**Requirement:** Reproduce the closing run of lines below verbatim, from the line that contains "#### Sortition-like voting" up to and including the final line.
[Task material Boundary: Start]
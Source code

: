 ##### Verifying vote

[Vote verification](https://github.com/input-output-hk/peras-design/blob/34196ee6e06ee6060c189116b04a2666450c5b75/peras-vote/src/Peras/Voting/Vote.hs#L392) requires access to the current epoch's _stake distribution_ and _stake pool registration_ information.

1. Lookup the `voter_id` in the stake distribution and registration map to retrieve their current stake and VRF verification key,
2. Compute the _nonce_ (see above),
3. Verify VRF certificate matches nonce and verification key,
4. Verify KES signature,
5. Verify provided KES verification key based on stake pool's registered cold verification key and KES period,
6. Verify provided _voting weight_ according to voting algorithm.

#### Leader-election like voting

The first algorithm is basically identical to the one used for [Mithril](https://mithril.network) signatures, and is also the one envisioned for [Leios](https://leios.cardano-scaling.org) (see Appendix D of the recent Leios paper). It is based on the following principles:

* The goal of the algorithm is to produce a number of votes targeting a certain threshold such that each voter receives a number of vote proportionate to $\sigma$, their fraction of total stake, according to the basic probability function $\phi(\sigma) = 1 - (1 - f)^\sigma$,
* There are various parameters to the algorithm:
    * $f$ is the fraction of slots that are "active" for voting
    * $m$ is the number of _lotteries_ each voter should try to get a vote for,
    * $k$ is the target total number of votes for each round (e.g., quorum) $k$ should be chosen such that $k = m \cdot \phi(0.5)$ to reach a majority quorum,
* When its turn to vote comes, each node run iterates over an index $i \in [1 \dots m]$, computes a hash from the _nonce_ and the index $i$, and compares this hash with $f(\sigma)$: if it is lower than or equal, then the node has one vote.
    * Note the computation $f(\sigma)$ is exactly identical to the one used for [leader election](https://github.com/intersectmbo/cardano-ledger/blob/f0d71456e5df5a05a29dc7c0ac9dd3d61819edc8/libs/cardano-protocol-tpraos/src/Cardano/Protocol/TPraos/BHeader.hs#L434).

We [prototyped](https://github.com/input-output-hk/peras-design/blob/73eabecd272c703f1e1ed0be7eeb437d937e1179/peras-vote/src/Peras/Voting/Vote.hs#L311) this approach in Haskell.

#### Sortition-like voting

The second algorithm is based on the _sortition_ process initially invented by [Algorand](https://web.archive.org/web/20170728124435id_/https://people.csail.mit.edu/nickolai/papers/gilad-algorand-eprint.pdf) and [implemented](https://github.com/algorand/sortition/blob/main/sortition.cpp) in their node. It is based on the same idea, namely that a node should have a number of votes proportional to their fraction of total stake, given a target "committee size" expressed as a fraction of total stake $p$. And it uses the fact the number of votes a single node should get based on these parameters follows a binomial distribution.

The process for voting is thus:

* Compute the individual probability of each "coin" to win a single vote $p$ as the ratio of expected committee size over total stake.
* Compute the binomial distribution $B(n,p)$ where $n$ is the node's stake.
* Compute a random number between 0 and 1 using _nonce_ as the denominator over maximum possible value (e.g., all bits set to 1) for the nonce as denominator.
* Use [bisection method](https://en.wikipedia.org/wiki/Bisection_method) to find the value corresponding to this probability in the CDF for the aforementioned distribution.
[Task material Boundary: End]
**Answer to this exercise:**
#### Sortition-like voting

The second algorithm is based on the _sortition_ process initially invented by [Algorand](https://web.archive.org/web/20170728124435id_/https://people.csail.mit.edu/nickolai/papers/gilad-algorand-eprint.pdf) and [implemented](https://github.com/algorand/sortition/blob/main/sortition.cpp) in their node. It is based on the same idea, namely that a node should have a number of votes proportional to their fraction of total stake, given a target "committee size" expressed as a fraction of total stake $p$. And it uses the fact the number of votes a single node should get based on these parameters follows a binomial distribution.

The process for voting is thus:

* Compute the individual probability of each "coin" to win a single vote $p$ as the ratio of expected committee size over total stake.
* Compute the binomial distribution $B(n,p)$ where $n$ is the node's stake.
* Compute a random number between 0 and 1 using _nonce_ as the denominator over maximum possible value (e.g., all bits set to 1) for the nonce as denominator.
* Use [bisection method](https://en.wikipedia.org/wiki/Bisection_method) to find the value corresponding to this probability in the CDF for the aforementioned distribution.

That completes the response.